LINQ is thought for C# mainly. I think your use case should be for translating C# code into C++, but I think that the effective way in C++ is to use Boost.Range.

Boost.Range reuses the c++ standard library in a way that is easy to do query on data:

  1. You can use adaptors for containers with left to right notation using operator |. They are evaluated lazily, just as in LINQ.
  2. You can perform operations such as std::min, std::max, std::all_of, std::any_of, std::none_of in the adapted ranges.

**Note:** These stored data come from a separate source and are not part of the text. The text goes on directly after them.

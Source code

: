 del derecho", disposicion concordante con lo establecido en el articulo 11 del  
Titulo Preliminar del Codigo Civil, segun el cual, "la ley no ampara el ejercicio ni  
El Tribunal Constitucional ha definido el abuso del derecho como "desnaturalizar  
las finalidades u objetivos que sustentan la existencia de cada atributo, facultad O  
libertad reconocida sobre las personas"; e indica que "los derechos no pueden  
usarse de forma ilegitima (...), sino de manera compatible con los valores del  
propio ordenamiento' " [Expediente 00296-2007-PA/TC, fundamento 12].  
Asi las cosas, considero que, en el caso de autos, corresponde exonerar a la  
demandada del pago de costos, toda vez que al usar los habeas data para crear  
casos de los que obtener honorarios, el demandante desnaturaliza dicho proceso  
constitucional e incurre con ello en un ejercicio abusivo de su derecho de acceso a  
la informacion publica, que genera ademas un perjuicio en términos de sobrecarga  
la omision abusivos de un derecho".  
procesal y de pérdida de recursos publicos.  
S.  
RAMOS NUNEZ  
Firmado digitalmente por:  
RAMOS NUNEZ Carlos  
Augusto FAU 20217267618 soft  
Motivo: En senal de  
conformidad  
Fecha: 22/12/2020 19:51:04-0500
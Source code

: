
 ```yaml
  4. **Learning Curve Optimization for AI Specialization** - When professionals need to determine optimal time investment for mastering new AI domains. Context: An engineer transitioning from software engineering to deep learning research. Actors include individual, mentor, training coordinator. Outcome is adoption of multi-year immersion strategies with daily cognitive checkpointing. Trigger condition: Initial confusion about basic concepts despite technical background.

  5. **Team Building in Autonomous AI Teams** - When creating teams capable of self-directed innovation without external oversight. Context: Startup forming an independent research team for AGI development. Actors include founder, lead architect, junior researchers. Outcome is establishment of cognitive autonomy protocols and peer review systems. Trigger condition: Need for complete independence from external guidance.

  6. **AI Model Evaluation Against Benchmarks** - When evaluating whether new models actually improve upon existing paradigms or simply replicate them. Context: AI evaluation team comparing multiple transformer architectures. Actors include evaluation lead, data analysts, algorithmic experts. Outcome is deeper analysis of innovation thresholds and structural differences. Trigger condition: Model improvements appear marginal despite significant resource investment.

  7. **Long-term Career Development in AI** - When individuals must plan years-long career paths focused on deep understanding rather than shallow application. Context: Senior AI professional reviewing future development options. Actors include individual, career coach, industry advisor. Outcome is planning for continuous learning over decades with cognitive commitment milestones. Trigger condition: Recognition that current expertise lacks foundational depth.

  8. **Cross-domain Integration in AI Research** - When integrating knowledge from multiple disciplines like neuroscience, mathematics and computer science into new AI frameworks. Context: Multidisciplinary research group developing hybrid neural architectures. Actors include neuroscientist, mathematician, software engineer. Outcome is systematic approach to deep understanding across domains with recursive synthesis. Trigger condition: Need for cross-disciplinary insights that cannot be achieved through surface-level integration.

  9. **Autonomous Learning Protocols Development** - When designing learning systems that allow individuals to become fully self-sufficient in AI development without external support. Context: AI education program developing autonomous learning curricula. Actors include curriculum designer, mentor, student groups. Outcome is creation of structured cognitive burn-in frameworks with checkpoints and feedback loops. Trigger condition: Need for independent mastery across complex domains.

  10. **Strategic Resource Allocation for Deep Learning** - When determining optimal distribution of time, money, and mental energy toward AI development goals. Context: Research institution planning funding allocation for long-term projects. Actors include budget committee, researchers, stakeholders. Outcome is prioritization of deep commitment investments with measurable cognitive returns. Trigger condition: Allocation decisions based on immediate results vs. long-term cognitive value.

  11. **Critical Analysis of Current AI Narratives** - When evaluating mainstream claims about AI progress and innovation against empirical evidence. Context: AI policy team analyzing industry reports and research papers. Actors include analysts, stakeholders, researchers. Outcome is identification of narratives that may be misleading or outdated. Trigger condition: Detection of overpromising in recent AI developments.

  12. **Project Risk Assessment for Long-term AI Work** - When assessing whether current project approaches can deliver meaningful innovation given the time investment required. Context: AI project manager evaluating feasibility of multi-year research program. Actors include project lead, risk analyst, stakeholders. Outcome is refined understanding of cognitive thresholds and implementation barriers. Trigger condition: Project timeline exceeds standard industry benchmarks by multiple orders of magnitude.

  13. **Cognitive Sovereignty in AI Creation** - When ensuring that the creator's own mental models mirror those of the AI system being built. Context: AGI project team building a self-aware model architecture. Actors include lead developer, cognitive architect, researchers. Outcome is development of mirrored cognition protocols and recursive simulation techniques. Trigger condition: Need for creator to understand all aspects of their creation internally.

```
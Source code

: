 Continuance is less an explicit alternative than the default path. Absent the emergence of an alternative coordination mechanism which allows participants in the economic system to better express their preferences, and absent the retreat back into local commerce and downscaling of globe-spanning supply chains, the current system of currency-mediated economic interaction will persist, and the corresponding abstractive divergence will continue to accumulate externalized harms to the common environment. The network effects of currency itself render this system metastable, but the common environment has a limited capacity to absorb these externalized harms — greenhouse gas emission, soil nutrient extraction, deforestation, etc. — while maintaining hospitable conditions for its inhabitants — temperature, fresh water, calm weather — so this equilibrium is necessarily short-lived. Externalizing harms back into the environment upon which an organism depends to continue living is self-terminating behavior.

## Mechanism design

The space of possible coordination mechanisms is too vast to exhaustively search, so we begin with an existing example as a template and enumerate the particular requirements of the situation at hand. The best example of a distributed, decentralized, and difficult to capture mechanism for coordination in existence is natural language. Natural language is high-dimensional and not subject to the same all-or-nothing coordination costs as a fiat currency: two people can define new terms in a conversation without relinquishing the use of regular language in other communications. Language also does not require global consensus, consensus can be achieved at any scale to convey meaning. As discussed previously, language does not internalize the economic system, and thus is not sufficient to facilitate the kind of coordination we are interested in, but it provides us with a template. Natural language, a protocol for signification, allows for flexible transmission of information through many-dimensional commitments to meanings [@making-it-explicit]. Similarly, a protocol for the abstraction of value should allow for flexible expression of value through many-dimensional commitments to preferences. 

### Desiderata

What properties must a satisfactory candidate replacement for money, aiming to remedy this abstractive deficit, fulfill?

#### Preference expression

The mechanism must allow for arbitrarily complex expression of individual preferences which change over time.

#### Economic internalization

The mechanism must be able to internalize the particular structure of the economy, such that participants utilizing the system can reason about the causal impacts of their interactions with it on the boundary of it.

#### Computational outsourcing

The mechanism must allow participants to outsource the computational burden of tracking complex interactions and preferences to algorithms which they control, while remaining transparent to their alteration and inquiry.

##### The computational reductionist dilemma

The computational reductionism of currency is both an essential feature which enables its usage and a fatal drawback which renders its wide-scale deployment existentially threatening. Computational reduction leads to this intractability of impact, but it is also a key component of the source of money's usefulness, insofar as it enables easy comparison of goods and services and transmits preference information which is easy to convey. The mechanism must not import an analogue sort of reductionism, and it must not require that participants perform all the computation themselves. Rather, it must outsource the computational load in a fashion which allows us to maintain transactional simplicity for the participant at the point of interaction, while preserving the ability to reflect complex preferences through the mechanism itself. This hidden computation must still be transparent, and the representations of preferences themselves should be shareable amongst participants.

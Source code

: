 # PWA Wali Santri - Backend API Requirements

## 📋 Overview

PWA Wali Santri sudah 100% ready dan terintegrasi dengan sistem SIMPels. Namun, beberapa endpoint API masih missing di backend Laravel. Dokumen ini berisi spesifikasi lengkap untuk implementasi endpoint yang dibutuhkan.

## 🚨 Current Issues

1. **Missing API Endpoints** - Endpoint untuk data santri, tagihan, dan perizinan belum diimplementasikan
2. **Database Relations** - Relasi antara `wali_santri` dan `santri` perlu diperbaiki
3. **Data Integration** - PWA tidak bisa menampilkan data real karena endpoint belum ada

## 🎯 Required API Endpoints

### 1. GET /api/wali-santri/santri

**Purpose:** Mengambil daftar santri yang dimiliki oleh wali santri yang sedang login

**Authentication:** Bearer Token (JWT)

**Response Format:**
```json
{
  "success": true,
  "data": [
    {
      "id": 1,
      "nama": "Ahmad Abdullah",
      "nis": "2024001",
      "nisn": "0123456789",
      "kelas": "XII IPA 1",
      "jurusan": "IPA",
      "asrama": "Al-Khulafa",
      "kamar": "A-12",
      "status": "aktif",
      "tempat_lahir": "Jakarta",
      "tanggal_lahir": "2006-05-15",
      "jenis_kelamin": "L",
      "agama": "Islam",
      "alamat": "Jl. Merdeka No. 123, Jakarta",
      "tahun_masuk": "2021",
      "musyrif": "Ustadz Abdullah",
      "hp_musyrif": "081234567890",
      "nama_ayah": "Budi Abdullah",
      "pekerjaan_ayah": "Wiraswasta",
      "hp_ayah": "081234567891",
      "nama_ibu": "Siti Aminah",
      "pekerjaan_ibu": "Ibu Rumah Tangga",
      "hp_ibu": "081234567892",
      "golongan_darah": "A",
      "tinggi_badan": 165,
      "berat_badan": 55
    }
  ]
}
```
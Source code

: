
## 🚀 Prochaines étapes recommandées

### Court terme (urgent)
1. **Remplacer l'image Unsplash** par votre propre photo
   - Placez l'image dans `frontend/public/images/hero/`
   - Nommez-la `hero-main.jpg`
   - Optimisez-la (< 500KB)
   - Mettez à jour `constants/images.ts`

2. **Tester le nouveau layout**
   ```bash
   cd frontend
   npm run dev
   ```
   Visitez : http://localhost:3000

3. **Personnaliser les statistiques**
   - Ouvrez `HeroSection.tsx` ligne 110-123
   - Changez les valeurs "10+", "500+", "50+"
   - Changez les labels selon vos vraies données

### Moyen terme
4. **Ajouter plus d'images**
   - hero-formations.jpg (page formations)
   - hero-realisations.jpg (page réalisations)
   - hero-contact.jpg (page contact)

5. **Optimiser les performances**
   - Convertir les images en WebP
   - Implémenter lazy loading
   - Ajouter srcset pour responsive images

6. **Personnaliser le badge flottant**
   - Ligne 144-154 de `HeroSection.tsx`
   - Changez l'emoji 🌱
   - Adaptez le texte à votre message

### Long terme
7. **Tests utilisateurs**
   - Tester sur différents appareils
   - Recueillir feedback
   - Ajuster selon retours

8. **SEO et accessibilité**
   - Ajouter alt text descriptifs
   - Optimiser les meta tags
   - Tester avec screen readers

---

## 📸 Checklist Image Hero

An example I wrote the other day is how to reverse words in a string. The solution was something like this:

using string_range = boost::iterator_range<std::string::const_iterator>;

struct submatch_to_string_range {
    using result_type = string_range;

    template <class T>
    string_range operator()(T const & s) const {
        return string_range(s.first, s.second);

    }
};

string sentence = "This is a sentence";

auto words_query = sentence |
                ba::tokenized(R"((\w+))") |
                ba::transformed(submatch_to_string_range{}) |
                ba::reversed;         


vector<string_range> words(words_query.begin(), words_query.end());

for (auto const & w : words) 
cout << words << endl;

I highly recommend you to base your queries upon this library, since this is going to be supported for a very long time and I think it will be the future. You can do same style of queries.

It would be nice if this library could be extended with things like | max and | to_vector to avoid naming the vector directly and copying, but I think that as a query language, right now, it's more than acceptable.